**Aim of the exercise**
Write the following entries out again exactly, skipping each image.

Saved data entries
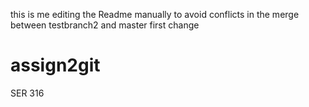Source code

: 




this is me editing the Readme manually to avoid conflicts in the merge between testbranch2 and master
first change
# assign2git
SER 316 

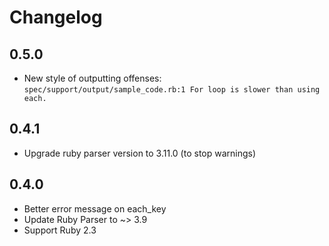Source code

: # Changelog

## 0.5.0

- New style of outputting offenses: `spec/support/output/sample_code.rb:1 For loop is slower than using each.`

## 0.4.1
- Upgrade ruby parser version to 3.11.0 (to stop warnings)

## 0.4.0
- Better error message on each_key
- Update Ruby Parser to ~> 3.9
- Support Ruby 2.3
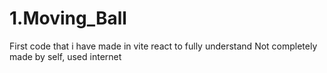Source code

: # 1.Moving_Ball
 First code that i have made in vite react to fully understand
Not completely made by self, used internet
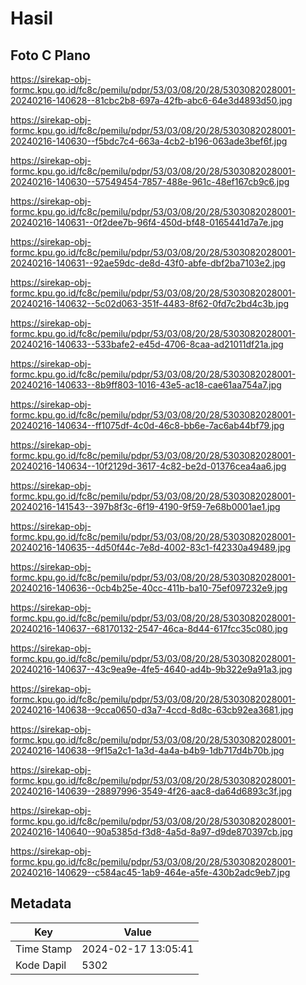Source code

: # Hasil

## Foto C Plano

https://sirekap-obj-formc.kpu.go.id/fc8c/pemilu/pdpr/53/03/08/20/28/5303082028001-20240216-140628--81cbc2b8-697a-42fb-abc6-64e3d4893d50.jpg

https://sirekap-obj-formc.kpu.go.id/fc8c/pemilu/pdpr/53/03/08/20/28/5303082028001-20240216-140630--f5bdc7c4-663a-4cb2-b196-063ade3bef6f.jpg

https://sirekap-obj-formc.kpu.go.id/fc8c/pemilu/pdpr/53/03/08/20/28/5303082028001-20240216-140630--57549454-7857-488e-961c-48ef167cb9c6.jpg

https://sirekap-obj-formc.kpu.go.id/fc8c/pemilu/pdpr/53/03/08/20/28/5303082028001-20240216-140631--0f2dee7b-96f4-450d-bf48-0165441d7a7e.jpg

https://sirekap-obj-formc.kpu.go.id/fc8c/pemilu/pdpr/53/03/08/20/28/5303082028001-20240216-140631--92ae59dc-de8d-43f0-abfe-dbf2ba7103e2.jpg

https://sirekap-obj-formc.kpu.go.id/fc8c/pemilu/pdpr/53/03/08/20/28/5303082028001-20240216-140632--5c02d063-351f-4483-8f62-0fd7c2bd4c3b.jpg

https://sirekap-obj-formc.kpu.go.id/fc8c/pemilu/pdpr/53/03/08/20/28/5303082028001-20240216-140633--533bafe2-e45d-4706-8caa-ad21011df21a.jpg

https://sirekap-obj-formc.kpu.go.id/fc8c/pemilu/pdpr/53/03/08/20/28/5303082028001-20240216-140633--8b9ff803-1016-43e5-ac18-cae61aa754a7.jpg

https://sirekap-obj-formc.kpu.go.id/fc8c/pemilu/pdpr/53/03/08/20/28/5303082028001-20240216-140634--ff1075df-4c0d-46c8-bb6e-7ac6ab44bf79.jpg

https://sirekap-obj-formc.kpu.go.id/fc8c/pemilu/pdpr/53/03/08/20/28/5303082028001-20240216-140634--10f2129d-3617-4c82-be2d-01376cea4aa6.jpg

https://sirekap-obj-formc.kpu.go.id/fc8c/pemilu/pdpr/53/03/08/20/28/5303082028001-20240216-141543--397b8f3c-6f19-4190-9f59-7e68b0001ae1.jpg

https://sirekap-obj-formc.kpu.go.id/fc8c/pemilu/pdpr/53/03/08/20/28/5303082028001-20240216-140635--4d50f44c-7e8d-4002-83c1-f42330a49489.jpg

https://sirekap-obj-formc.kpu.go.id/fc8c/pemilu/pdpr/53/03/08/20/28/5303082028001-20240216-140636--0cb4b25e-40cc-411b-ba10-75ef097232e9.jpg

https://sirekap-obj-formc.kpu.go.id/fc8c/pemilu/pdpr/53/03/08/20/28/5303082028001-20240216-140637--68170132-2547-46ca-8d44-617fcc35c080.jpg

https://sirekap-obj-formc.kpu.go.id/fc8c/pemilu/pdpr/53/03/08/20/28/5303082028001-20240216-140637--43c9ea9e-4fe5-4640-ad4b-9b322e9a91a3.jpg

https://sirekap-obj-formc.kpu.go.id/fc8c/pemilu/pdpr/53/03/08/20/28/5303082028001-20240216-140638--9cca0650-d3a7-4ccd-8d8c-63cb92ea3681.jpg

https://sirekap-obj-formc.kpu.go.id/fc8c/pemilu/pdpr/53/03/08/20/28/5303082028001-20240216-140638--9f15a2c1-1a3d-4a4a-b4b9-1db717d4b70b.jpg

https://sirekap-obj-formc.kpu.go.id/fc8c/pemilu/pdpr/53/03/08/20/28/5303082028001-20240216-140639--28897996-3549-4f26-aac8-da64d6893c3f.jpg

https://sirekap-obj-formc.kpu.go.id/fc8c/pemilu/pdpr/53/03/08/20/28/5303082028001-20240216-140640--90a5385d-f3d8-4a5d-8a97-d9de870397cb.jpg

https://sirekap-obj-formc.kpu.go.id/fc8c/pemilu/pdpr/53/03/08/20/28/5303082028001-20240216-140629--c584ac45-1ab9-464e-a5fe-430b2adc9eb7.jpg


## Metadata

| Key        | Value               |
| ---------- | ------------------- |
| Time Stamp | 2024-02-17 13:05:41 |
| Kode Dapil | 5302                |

**Finished exercise**
Source code

: 




this is me editing the Readme manually to avoid conflicts in the merge between testbranch2 and master
first change
# assign2git
SER 316 

Source code

: # Changelog

## 0.5.0

- New style of outputting offenses: `spec/support/output/sample_code.rb:1 For loop is slower than using each.`

## 0.4.1
- Upgrade ruby parser version to 3.11.0 (to stop warnings)

## 0.4.0
- Better error message on each_key
- Update Ruby Parser to ~> 3.9
- Support Ruby 2.3
Source code

: # 1.Moving_Ball
 First code that i have made in vite react to fully understand
Not completely made by self, used internet
Source code

: # Hasil

## Foto C Plano

https://sirekap-obj-formc.kpu.go.id/fc8c/pemilu/pdpr/53/03/08/20/28/5303082028001-20240216-140628--81cbc2b8-697a-42fb-abc6-64e3d4893d50.jpg

https://sirekap-obj-formc.kpu.go.id/fc8c/pemilu/pdpr/53/03/08/20/28/5303082028001-20240216-140630--f5bdc7c4-663a-4cb2-b196-063ade3bef6f.jpg

https://sirekap-obj-formc.kpu.go.id/fc8c/pemilu/pdpr/53/03/08/20/28/5303082028001-20240216-140630--57549454-7857-488e-961c-48ef167cb9c6.jpg

https://sirekap-obj-formc.kpu.go.id/fc8c/pemilu/pdpr/53/03/08/20/28/5303082028001-20240216-140631--0f2dee7b-96f4-450d-bf48-0165441d7a7e.jpg

https://sirekap-obj-formc.kpu.go.id/fc8c/pemilu/pdpr/53/03/08/20/28/5303082028001-20240216-140631--92ae59dc-de8d-43f0-abfe-dbf2ba7103e2.jpg

https://sirekap-obj-formc.kpu.go.id/fc8c/pemilu/pdpr/53/03/08/20/28/5303082028001-20240216-140632--5c02d063-351f-4483-8f62-0fd7c2bd4c3b.jpg

https://sirekap-obj-formc.kpu.go.id/fc8c/pemilu/pdpr/53/03/08/20/28/5303082028001-20240216-140633--533bafe2-e45d-4706-8caa-ad21011df21a.jpg

https://sirekap-obj-formc.kpu.go.id/fc8c/pemilu/pdpr/53/03/08/20/28/5303082028001-20240216-140633--8b9ff803-1016-43e5-ac18-cae61aa754a7.jpg

https://sirekap-obj-formc.kpu.go.id/fc8c/pemilu/pdpr/53/03/08/20/28/5303082028001-20240216-140634--ff1075df-4c0d-46c8-bb6e-7ac6ab44bf79.jpg

https://sirekap-obj-formc.kpu.go.id/fc8c/pemilu/pdpr/53/03/08/20/28/5303082028001-20240216-140634--10f2129d-3617-4c82-be2d-01376cea4aa6.jpg

https://sirekap-obj-formc.kpu.go.id/fc8c/pemilu/pdpr/53/03/08/20/28/5303082028001-20240216-141543--397b8f3c-6f19-4190-9f59-7e68b0001ae1.jpg

https://sirekap-obj-formc.kpu.go.id/fc8c/pemilu/pdpr/53/03/08/20/28/5303082028001-20240216-140635--4d50f44c-7e8d-4002-83c1-f42330a49489.jpg

https://sirekap-obj-formc.kpu.go.id/fc8c/pemilu/pdpr/53/03/08/20/28/5303082028001-20240216-140636--0cb4b25e-40cc-411b-ba10-75ef097232e9.jpg

https://sirekap-obj-formc.kpu.go.id/fc8c/pemilu/pdpr/53/03/08/20/28/5303082028001-20240216-140637--68170132-2547-46ca-8d44-617fcc35c080.jpg

https://sirekap-obj-formc.kpu.go.id/fc8c/pemilu/pdpr/53/03/08/20/28/5303082028001-20240216-140637--43c9ea9e-4fe5-4640-ad4b-9b322e9a91a3.jpg

https://sirekap-obj-formc.kpu.go.id/fc8c/pemilu/pdpr/53/03/08/20/28/5303082028001-20240216-140638--9cca0650-d3a7-4ccd-8d8c-63cb92ea3681.jpg

https://sirekap-obj-formc.kpu.go.id/fc8c/pemilu/pdpr/53/03/08/20/28/5303082028001-20240216-140638--9f15a2c1-1a3d-4a4a-b4b9-1db717d4b70b.jpg

https://sirekap-obj-formc.kpu.go.id/fc8c/pemilu/pdpr/53/03/08/20/28/5303082028001-20240216-140639--28897996-3549-4f26-aac8-da64d6893c3f.jpg

https://sirekap-obj-formc.kpu.go.id/fc8c/pemilu/pdpr/53/03/08/20/28/5303082028001-20240216-140640--90a5385d-f3d8-4a5d-8a97-d9de870397cb.jpg

https://sirekap-obj-formc.kpu.go.id/fc8c/pemilu/pdpr/53/03/08/20/28/5303082028001-20240216-140629--c584ac45-1ab9-464e-a5fe-430b2adc9eb7.jpg


## Metadata

| Key        | Value               |
| ---------- | ------------------- |
| Time Stamp | 2024-02-17 13:05:41 |
| Kode Dapil | 5302                |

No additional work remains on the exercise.